Records contained in a dataset
*** Begin section ***

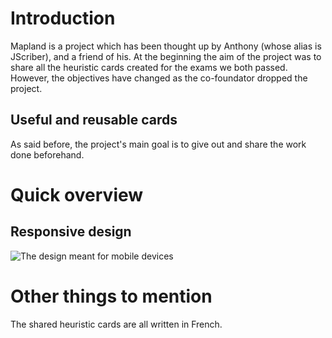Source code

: # Introduction
Mapland is a project which has been thought up by Anthony (whose alias is JScriber), and a friend of his.
At the beginning the aim of the project was to share all the heuristic cards created for the exams we both passed. However, the objectives have changed as the co-foundator dropped the project. 

## Useful and reusable cards
As said before, the project's main goal is to give out and share the work done beforehand.

# Quick overview
## Responsive design
![The design meant for mobile devices](../master/tree/docs/Screenshot-mapland-responsive.jpg)


# Other things to mention
The shared heuristic cards are all written in French.
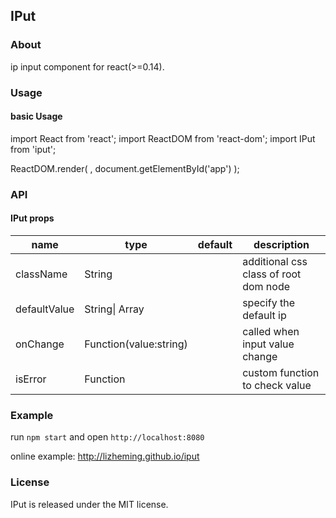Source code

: ## IPut

### About

ip input component for react(>=0.14).

### Usage

#### basic Usage

  import React from 'react';
  import ReactDOM from 'react-dom';
  import IPut from 'iput';

  ReactDOM.render(
    <IPut />,
    document.getElementById('app')
  );

### API

#### IPut props

| name         | type                   | default | description                           |
|--------------|------------------------|---------|---------------------------------------|
| className    | String                 |         | additional css class of root dom node |
| defaultValue | String\| Array<String> |         | specify the default ip                |
| onChange     | Function(value:string) |         | called when input value change        |
| isError      | Function               |         | custom function to check value        |

### Example

run `npm start` and open `http://localhost:8080`

online example: http://lizheming.github.io/iput

### License

IPut is released under the MIT license.
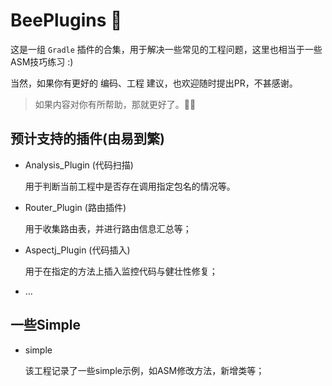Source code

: # BeePlugins 🐝

这是一组 `Gradle` 插件的合集，用于解决一些常见的工程问题，这里也相当于一些ASM技巧练习 :)

当然，如果你有更好的 编码、工程 建议，也欢迎随时提出PR，不甚感谢。

> 如果内容对你有所帮助，那就更好了。🏃🏻

## 预计支持的插件(由易到繁)

- Analysis_Plugin (代码扫描)

  用于判断当前工程中是否存在调用指定包名的情况等。

- Router_Plugin (路由插件)

  用于收集路由表，并进行路由信息汇总等；

- Aspectj_Plugin (代码插入)

  用于在指定的方法上插入监控代码与健壮性修复；

- …

## 一些Simple

- simple

  该工程记录了一些simple示例，如ASM修改方法，新增类等；
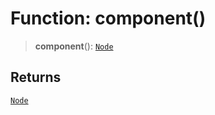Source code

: # Function: component()

> **component**(): [`Node`](../classes/Node)

## Returns

[`Node`](../classes/Node)
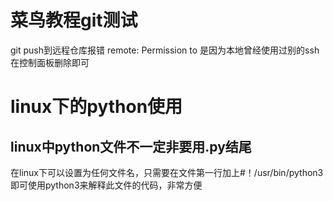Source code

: # 菜鸟教程git测试
git push到远程仓库报错
remote: Permission to 
是因为本地曾经使用过别的ssh在控制面板删除即可
# linux下的python使用
## linux中python文件不一定非要用.py结尾
在linux下可以设置为任何文件名，只需要在文件第一行加上#！/usr/bin/python3即可使用python3来解释此文件的代码，非常方便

*** End section ***

◆ WORK REQUIRED
Repeat every record above exactly, except the pictures.

◆ EXPECTED ANSWER
Source code

: # Introduction
Mapland is a project which has been thought up by Anthony (whose alias is JScriber), and a friend of his.
At the beginning the aim of the project was to share all the heuristic cards created for the exams we both passed. However, the objectives have changed as the co-foundator dropped the project. 

## Useful and reusable cards
As said before, the project's main goal is to give out and share the work done beforehand.

# Quick overview
## Responsive design
![The design meant for mobile devices](../master/tree/docs/Screenshot-mapland-responsive.jpg)


# Other things to mention
The shared heuristic cards are all written in French.
Source code

: ## IPut

### About

ip input component for react(>=0.14).

### Usage

#### basic Usage

  import React from 'react';
  import ReactDOM from 'react-dom';
  import IPut from 'iput';

  ReactDOM.render(
    <IPut />,
    document.getElementById('app')
  );

### API

#### IPut props

| name         | type                   | default | description                           |
|--------------|------------------------|---------|---------------------------------------|
| className    | String                 |         | additional css class of root dom node |
| defaultValue | String\| Array<String> |         | specify the default ip                |
| onChange     | Function(value:string) |         | called when input value change        |
| isError      | Function               |         | custom function to check value        |

### Example

run `npm start` and open `http://localhost:8080`

online example: http://lizheming.github.io/iput

### License

IPut is released under the MIT license.
Source code

: # BeePlugins 🐝

这是一组 `Gradle` 插件的合集，用于解决一些常见的工程问题，这里也相当于一些ASM技巧练习 :)

当然，如果你有更好的 编码、工程 建议，也欢迎随时提出PR，不甚感谢。

> 如果内容对你有所帮助，那就更好了。🏃🏻

## 预计支持的插件(由易到繁)

- Analysis_Plugin (代码扫描)

  用于判断当前工程中是否存在调用指定包名的情况等。

- Router_Plugin (路由插件)

  用于收集路由表，并进行路由信息汇总等；

- Aspectj_Plugin (代码插入)

  用于在指定的方法上插入监控代码与健壮性修复；

- …

## 一些Simple

- simple

  该工程记录了一些simple示例，如ASM修改方法，新增类等；
Source code

: # Function: component()

> **component**(): [`Node`](../classes/Node)

## Returns

[`Node`](../classes/Node)
Source code

: # 菜鸟教程git测试
git push到远程仓库报错
remote: Permission to 
是因为本地曾经使用过别的ssh在控制面板删除即可
# linux下的python使用
## linux中python文件不一定非要用.py结尾
在linux下可以设置为任何文件名，只需要在文件第一行加上#！/usr/bin/python3即可使用python3来解释此文件的代码，非常方便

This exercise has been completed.